** Opening DATA RECORDS block **

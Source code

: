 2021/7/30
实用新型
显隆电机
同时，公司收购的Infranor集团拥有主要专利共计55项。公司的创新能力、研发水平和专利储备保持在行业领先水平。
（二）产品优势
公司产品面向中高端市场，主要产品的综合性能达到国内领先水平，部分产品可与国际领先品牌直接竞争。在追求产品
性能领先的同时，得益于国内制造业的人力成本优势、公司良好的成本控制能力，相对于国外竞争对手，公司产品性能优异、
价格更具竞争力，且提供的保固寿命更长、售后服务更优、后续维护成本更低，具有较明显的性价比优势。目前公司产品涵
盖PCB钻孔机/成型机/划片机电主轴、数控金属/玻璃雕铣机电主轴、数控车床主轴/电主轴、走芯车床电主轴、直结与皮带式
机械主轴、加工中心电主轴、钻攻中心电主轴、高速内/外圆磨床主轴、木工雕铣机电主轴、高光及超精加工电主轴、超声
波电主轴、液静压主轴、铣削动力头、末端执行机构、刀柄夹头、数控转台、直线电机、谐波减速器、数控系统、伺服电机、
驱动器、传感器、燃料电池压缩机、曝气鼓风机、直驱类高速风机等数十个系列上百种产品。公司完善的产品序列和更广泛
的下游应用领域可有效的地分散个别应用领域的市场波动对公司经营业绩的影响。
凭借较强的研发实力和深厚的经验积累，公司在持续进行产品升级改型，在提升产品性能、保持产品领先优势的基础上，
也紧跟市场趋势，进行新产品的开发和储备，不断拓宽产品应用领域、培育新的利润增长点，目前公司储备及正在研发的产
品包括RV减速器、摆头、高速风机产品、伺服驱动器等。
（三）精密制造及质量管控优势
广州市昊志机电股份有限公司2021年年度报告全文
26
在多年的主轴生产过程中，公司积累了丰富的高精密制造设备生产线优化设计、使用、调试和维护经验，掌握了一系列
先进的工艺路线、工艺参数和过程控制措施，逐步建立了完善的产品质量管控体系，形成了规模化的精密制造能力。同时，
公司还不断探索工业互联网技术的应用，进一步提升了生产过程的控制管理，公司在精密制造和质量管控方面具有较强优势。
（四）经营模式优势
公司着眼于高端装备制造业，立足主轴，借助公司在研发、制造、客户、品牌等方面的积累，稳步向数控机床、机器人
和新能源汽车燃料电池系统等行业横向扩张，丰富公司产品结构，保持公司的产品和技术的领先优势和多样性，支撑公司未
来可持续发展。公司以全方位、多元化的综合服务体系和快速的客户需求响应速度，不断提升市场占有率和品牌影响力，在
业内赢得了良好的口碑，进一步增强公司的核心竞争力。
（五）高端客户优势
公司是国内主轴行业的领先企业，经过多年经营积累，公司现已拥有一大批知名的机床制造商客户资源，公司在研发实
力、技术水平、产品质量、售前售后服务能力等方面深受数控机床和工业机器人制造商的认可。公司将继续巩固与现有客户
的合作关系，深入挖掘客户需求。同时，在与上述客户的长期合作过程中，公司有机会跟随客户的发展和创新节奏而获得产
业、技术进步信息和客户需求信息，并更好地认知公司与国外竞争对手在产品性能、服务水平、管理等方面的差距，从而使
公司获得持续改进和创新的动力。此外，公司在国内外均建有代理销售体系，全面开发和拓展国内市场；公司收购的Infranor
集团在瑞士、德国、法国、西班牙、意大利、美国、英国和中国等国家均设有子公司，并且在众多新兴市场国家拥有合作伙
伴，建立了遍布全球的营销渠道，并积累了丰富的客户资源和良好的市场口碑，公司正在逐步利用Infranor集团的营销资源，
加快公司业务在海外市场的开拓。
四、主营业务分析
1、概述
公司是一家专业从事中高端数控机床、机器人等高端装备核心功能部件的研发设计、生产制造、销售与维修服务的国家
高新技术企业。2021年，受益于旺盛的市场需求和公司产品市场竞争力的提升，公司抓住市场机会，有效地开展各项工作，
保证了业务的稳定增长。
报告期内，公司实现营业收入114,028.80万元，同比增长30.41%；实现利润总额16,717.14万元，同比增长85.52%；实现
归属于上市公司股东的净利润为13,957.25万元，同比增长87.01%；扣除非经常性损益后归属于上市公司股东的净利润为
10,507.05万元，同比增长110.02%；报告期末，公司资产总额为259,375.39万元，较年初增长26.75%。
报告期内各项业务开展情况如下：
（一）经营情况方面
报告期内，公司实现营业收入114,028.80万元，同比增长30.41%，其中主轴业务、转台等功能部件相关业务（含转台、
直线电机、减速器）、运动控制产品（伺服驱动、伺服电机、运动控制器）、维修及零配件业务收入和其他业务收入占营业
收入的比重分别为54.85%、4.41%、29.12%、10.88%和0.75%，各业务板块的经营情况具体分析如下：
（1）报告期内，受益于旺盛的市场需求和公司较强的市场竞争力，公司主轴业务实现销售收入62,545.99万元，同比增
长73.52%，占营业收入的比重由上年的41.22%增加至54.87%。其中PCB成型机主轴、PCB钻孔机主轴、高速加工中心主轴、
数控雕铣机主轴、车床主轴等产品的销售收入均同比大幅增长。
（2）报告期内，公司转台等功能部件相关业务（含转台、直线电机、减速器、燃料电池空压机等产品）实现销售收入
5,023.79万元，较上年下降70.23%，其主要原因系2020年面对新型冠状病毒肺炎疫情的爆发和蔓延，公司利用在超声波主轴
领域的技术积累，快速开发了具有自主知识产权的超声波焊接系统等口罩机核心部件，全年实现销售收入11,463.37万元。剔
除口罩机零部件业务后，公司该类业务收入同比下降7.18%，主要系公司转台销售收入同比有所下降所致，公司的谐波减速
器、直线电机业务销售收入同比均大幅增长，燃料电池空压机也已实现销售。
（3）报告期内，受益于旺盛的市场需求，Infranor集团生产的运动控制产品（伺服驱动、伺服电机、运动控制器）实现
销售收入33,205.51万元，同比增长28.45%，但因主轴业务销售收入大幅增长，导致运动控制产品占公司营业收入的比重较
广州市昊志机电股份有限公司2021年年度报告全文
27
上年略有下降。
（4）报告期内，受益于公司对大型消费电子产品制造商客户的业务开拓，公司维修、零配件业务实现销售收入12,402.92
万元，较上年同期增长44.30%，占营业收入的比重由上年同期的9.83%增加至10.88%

** Closing DATA RECORDS block **

### WHAT YOU SHOULD DO
All that belongs in your answer is the stretch of entries above from the line with "性能领先的同时，得益于国内制" through the line with "长73.52%，占营业收入的", printed exactly.

### SOLUTION TO THE PROBLEM
性能领先的同时，得益于国内制造业的人力成本优势、公司良好的成本控制能力，相对于国外竞争对手，公司产品性能优异、
价格更具竞争力，且提供的保固寿命更长、售后服务更优、后续维护成本更低，具有较明显的性价比优势。目前公司产品涵
盖PCB钻孔机/成型机/划片机电主轴、数控金属/玻璃雕铣机电主轴、数控车床主轴/电主轴、走芯车床电主轴、直结与皮带式
机械主轴、加工中心电主轴、钻攻中心电主轴、高速内/外圆磨床主轴、木工雕铣机电主轴、高光及超精加工电主轴、超声
波电主轴、液静压主轴、铣削动力头、末端执行机构、刀柄夹头、数控转台、直线电机、谐波减速器、数控系统、伺服电机、
驱动器、传感器、燃料电池压缩机、曝气鼓风机、直驱类高速风机等数十个系列上百种产品。公司完善的产品序列和更广泛
的下游应用领域可有效的地分散个别应用领域的市场波动对公司经营业绩的影响。
凭借较强的研发实力和深厚的经验积累，公司在持续进行产品升级改型，在提升产品性能、保持产品领先优势的基础上，
也紧跟市场趋势，进行新产品的开发和储备，不断拓宽产品应用领域、培育新的利润增长点，目前公司储备及正在研发的产
品包括RV减速器、摆头、高速风机产品、伺服驱动器等。
（三）精密制造及质量管控优势
广州市昊志机电股份有限公司2021年年度报告全文
26
在多年的主轴生产过程中，公司积累了丰富的高精密制造设备生产线优化设计、使用、调试和维护经验，掌握了一系列
先进的工艺路线、工艺参数和过程控制措施，逐步建立了完善的产品质量管控体系，形成了规模化的精密制造能力。同时，
公司还不断探索工业互联网技术的应用，进一步提升了生产过程的控制管理，公司在精密制造和质量管控方面具有较强优势。
（四）经营模式优势
公司着眼于高端装备制造业，立足主轴，借助公司在研发、制造、客户、品牌等方面的积累，稳步向数控机床、机器人
和新能源汽车燃料电池系统等行业横向扩张，丰富公司产品结构，保持公司的产品和技术的领先优势和多样性，支撑公司未
来可持续发展。公司以全方位、多元化的综合服务体系和快速的客户需求响应速度，不断提升市场占有率和品牌影响力，在
业内赢得了良好的口碑，进一步增强公司的核心竞争力。
（五）高端客户优势
公司是国内主轴行业的领先企业，经过多年经营积累，公司现已拥有一大批知名的机床制造商客户资源，公司在研发实
力、技术水平、产品质量、售前售后服务能力等方面深受数控机床和工业机器人制造商的认可。公司将继续巩固与现有客户
的合作关系，深入挖掘客户需求。同时，在与上述客户的长期合作过程中，公司有机会跟随客户的发展和创新节奏而获得产
业、技术进步信息和客户需求信息，并更好地认知公司与国外竞争对手在产品性能、服务水平、管理等方面的差距，从而使
公司获得持续改进和创新的动力。此外，公司在国内外均建有代理销售体系，全面开发和拓展国内市场；公司收购的Infranor
集团在瑞士、德国、法国、西班牙、意大利、美国、英国和中国等国家均设有子公司，并且在众多新兴市场国家拥有合作伙
伴，建立了遍布全球的营销渠道，并积累了丰富的客户资源和良好的市场口碑，公司正在逐步利用Infranor集团的营销资源，
加快公司业务在海外市场的开拓。
四、主营业务分析
1、概述
公司是一家专业从事中高端数控机床、机器人等高端装备核心功能部件的研发设计、生产制造、销售与维修服务的国家
高新技术企业。2021年，受益于旺盛的市场需求和公司产品市场竞争力的提升，公司抓住市场机会，有效地开展各项工作，
保证了业务的稳定增长。
报告期内，公司实现营业收入114,028.80万元，同比增长30.41%；实现利润总额16,717.14万元，同比增长85.52%；实现
归属于上市公司股东的净利润为13,957.25万元，同比增长87.01%；扣除非经常性损益后归属于上市公司股东的净利润为
10,507.05万元，同比增长110.02%；报告期末，公司资产总额为259,375.39万元，较年初增长26.75%。
报告期内各项业务开展情况如下：
（一）经营情况方面
报告期内，公司实现营业收入114,028.80万元，同比增长30.41%，其中主轴业务、转台等功能部件相关业务（含转台、
直线电机、减速器）、运动控制产品（伺服驱动、伺服电机、运动控制器）、维修及零配件业务收入和其他业务收入占营业
收入的比重分别为54.85%、4.41%、29.12%、10.88%和0.75%，各业务板块的经营情况具体分析如下：
（1）报告期内，受益于旺盛的市场需求和公司较强的市场竞争力，公司主轴业务实现销售收入62,545.99万元，同比增
长73.52%，占营业收入的比重由上年的41.22%增加至54.87%。其中PCB成型机主轴、PCB钻孔机主轴、高速加工中心主轴、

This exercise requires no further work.